▶ **What the task requires**:
Scan the data below and copy each line where "openrc" occurs.

▶ **Data**:
================

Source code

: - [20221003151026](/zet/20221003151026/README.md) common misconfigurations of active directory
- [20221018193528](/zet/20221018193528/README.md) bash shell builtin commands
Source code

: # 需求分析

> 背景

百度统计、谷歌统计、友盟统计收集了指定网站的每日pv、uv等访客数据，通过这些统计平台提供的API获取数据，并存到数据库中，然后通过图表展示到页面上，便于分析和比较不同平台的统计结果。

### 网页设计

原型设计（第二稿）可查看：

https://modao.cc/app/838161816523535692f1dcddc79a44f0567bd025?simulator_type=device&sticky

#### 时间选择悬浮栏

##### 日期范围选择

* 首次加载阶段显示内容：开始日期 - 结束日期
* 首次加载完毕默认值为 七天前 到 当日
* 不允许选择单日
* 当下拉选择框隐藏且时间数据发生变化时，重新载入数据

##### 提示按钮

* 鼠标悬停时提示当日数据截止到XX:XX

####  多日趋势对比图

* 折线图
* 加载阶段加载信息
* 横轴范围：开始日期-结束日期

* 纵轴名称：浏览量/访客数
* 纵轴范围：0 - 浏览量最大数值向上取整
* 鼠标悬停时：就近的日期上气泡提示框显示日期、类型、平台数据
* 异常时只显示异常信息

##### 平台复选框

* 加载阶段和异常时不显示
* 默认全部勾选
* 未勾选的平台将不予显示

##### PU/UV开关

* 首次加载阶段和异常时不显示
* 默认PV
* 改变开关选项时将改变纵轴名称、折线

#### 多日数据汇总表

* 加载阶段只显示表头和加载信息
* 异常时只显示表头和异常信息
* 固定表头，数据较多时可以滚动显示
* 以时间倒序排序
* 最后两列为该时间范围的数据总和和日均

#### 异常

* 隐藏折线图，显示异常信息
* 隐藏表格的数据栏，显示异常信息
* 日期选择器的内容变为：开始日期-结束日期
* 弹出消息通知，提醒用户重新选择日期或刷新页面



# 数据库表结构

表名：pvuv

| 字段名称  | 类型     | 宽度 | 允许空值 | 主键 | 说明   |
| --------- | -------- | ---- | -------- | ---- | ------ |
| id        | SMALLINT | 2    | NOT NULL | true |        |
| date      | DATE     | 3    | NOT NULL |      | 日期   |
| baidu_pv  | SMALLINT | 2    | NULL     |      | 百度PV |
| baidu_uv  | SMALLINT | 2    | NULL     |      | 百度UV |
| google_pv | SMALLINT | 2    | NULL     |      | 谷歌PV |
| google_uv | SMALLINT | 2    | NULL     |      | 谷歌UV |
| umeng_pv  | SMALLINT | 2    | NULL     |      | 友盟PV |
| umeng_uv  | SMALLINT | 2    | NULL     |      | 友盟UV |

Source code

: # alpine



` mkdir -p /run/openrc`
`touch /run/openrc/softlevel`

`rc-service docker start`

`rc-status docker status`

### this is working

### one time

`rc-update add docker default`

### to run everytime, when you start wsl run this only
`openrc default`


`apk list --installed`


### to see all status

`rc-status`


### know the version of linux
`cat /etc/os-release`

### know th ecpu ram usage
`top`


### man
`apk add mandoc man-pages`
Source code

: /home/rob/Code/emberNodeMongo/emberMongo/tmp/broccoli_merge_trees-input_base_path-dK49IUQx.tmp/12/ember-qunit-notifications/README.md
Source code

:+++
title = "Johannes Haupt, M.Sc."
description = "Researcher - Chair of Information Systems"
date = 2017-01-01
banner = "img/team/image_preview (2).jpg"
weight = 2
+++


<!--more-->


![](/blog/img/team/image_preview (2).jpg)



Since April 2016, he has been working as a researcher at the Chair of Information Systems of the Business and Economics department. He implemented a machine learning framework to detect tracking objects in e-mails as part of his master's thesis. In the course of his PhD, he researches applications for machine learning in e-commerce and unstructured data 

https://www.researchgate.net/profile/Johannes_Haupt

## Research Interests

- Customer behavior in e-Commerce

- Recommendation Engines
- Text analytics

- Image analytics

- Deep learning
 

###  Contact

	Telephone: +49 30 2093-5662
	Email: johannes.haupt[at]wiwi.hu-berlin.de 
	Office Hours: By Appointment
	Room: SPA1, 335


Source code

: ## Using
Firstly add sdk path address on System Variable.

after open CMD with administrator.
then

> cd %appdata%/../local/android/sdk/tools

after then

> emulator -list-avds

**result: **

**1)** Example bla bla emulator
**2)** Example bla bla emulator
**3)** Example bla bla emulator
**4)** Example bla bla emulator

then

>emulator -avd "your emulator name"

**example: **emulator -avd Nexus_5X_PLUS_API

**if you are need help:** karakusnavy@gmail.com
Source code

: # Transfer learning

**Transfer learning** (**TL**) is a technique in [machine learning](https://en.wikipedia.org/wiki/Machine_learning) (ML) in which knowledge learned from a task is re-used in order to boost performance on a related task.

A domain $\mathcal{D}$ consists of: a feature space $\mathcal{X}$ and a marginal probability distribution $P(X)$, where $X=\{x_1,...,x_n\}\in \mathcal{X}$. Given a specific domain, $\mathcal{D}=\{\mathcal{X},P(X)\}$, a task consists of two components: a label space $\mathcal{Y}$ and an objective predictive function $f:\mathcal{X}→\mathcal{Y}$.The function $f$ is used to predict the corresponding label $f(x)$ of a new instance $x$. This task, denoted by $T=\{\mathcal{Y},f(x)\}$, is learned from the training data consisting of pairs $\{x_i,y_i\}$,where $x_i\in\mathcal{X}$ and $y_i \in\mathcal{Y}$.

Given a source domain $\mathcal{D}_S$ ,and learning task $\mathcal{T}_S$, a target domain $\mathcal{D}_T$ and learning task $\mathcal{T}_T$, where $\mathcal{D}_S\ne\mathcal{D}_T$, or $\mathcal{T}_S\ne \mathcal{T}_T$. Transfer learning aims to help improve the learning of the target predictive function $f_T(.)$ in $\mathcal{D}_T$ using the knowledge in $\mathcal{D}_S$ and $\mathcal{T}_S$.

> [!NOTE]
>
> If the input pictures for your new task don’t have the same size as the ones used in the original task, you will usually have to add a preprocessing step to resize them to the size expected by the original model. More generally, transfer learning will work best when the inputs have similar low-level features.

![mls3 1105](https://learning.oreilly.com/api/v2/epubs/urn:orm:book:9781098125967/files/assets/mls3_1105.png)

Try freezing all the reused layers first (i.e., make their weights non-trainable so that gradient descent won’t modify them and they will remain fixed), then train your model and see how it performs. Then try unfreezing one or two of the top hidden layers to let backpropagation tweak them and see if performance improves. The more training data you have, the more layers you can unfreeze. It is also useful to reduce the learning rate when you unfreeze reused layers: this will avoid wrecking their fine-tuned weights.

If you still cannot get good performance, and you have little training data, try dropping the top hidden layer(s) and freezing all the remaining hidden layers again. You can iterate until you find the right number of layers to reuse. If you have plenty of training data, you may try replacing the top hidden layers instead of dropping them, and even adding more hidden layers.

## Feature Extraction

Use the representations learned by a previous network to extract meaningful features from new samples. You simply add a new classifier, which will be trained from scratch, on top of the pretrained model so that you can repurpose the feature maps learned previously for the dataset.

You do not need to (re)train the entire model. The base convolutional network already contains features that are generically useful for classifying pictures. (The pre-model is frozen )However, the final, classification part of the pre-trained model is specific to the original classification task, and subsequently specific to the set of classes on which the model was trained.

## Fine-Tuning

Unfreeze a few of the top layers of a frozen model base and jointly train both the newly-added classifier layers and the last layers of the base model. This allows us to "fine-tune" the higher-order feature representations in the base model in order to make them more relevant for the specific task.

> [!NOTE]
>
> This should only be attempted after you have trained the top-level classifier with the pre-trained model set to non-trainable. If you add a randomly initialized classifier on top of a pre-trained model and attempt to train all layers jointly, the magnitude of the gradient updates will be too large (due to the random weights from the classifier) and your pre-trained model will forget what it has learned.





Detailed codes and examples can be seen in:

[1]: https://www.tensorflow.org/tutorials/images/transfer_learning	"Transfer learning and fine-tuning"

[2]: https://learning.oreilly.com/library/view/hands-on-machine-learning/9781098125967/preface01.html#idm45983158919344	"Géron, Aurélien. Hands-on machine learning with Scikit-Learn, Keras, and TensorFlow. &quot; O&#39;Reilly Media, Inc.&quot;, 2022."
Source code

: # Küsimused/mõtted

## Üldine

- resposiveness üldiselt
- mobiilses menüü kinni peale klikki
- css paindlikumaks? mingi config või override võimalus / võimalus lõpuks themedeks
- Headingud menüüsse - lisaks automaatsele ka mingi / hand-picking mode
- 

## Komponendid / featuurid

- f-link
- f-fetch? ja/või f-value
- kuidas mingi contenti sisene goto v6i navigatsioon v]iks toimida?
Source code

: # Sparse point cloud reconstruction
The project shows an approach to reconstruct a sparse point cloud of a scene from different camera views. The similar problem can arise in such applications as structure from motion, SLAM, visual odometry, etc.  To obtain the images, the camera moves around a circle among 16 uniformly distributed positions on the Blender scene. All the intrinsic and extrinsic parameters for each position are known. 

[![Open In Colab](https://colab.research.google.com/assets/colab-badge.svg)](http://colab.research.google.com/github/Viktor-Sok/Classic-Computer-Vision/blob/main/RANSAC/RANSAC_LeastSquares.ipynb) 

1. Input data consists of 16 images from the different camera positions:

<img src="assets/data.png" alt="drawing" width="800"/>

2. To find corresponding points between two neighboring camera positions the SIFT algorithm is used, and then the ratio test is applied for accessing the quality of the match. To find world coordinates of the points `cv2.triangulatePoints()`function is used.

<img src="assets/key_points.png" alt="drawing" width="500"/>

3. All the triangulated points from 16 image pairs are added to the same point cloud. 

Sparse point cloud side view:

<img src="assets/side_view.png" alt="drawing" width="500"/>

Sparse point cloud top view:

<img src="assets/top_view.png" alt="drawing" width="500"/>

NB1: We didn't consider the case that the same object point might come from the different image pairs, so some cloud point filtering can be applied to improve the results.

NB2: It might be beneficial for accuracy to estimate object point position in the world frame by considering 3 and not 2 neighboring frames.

================

▶ **Reply**:
` mkdir -p /run/openrc`
`touch /run/openrc/softlevel`
`openrc default`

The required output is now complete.